This week in animal research 010515
It seems that how well-adapted we are to walking upright affects how likely we are to suffer with lower back pain. Scientists from the University of Aberdeen and Simon Fraser University in Canada analysed and compared the shapes of spinal bones from chimpanzees, orangutans and ancient humans to investigate the relationship between bone shape, upright movement and spinal health.
Prof Mark Collard from Aberdeen commented "Our findings show that the vertebrae of humans with disc problems are closer in shape to those of our closest ape relatives, the chimpanzee, than are the vertebrae of humans without disc problems."
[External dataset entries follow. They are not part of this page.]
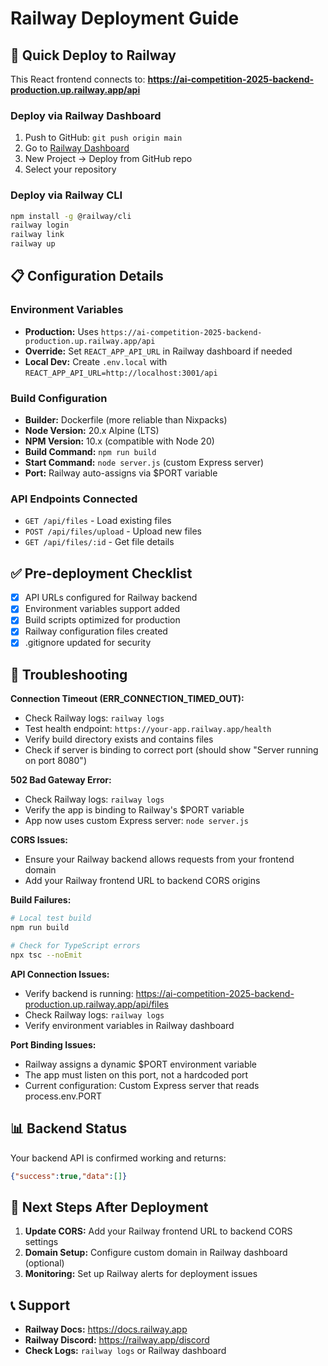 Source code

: # Railway Deployment Guide

## 🚀 Quick Deploy to Railway

This React frontend connects to: **https://ai-competition-2025-backend-production.up.railway.app/api**

### Deploy via Railway Dashboard
1. Push to GitHub: `git push origin main`
2. Go to [Railway Dashboard](https://railway.app/dashboard)
3. New Project → Deploy from GitHub repo
4. Select your repository

### Deploy via Railway CLI
```bash
npm install -g @railway/cli
railway login
railway link
railway up
```

## 📋 Configuration Details

### Environment Variables
- **Production:** Uses `https://ai-competition-2025-backend-production.up.railway.app/api`
- **Override:** Set `REACT_APP_API_URL` in Railway dashboard if needed
- **Local Dev:** Create `.env.local` with `REACT_APP_API_URL=http://localhost:3001/api`

### Build Configuration
- **Builder:** Dockerfile (more reliable than Nixpacks)
- **Node Version:** 20.x Alpine (LTS)
- **NPM Version:** 10.x (compatible with Node 20)
- **Build Command:** `npm run build`
- **Start Command:** `node server.js` (custom Express server)
- **Port:** Railway auto-assigns via $PORT variable

### API Endpoints Connected
- `GET /api/files` - Load existing files
- `POST /api/files/upload` - Upload new files
- `GET /api/files/:id` - Get file details

## ✅ Pre-deployment Checklist

- [x] API URLs configured for Railway backend
- [x] Environment variables support added
- [x] Build scripts optimized for production
- [x] Railway configuration files created
- [x] .gitignore updated for security

## 🔧 Troubleshooting

**Connection Timeout (ERR_CONNECTION_TIMED_OUT):**
- Check Railway logs: `railway logs`
- Test health endpoint: `https://your-app.railway.app/health`
- Verify build directory exists and contains files
- Check if server is binding to correct port (should show "Server running on port 8080")

**502 Bad Gateway Error:**
- Check Railway logs: `railway logs`
- Verify the app is binding to Railway's $PORT variable
- App now uses custom Express server: `node server.js`

**CORS Issues:**
- Ensure your Railway backend allows requests from your frontend domain
- Add your Railway frontend URL to backend CORS origins

**Build Failures:**
```bash
# Local test build
npm run build

# Check for TypeScript errors
npx tsc --noEmit
```

**API Connection Issues:**
- Verify backend is running: https://ai-competition-2025-backend-production.up.railway.app/api/files
- Check Railway logs: `railway logs`
- Verify environment variables in Railway dashboard

**Port Binding Issues:**
- Railway assigns a dynamic $PORT environment variable
- The app must listen on this port, not a hardcoded port
- Current configuration: Custom Express server that reads process.env.PORT

## 📊 Backend Status

Your backend API is confirmed working and returns:
```json
{"success":true,"data":[]}
```

## 🎯 Next Steps After Deployment

1. **Update CORS:** Add your Railway frontend URL to backend CORS settings
2. **Domain Setup:** Configure custom domain in Railway dashboard (optional)
3. **Monitoring:** Set up Railway alerts for deployment issues

## 📞 Support

- **Railway Docs:** https://docs.railway.app
- **Railway Discord:** https://railway.app/discord
- **Check Logs:** `railway logs` or Railway dashboard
By the power of citizen science a new study has found that penguins use their guano to melt the snow on their breeding sites. 1.5 million online volunteers assisted the University of Oxford project by clicking through 175,000 images of gentoo penguins in the Antarctic Peninsular to flag unusual behaviour. Over 500,000 new images will become available over the coming year, as cameras in the breeding colonies will take photos every minute during the breeding season.
Dr Tom Hart of Oxford University’s Department of Zoology, said: “'We hope these new cameras will reveal how often penguins feed their chicks and how long they have to go to sea to feed in different regions. Until now, this has only been possible by putting GPS on penguins. The hope is that, by developing a non-invasive method, we can track penguins across the whole of the Southern Ocean without researchers needing to disturb them.”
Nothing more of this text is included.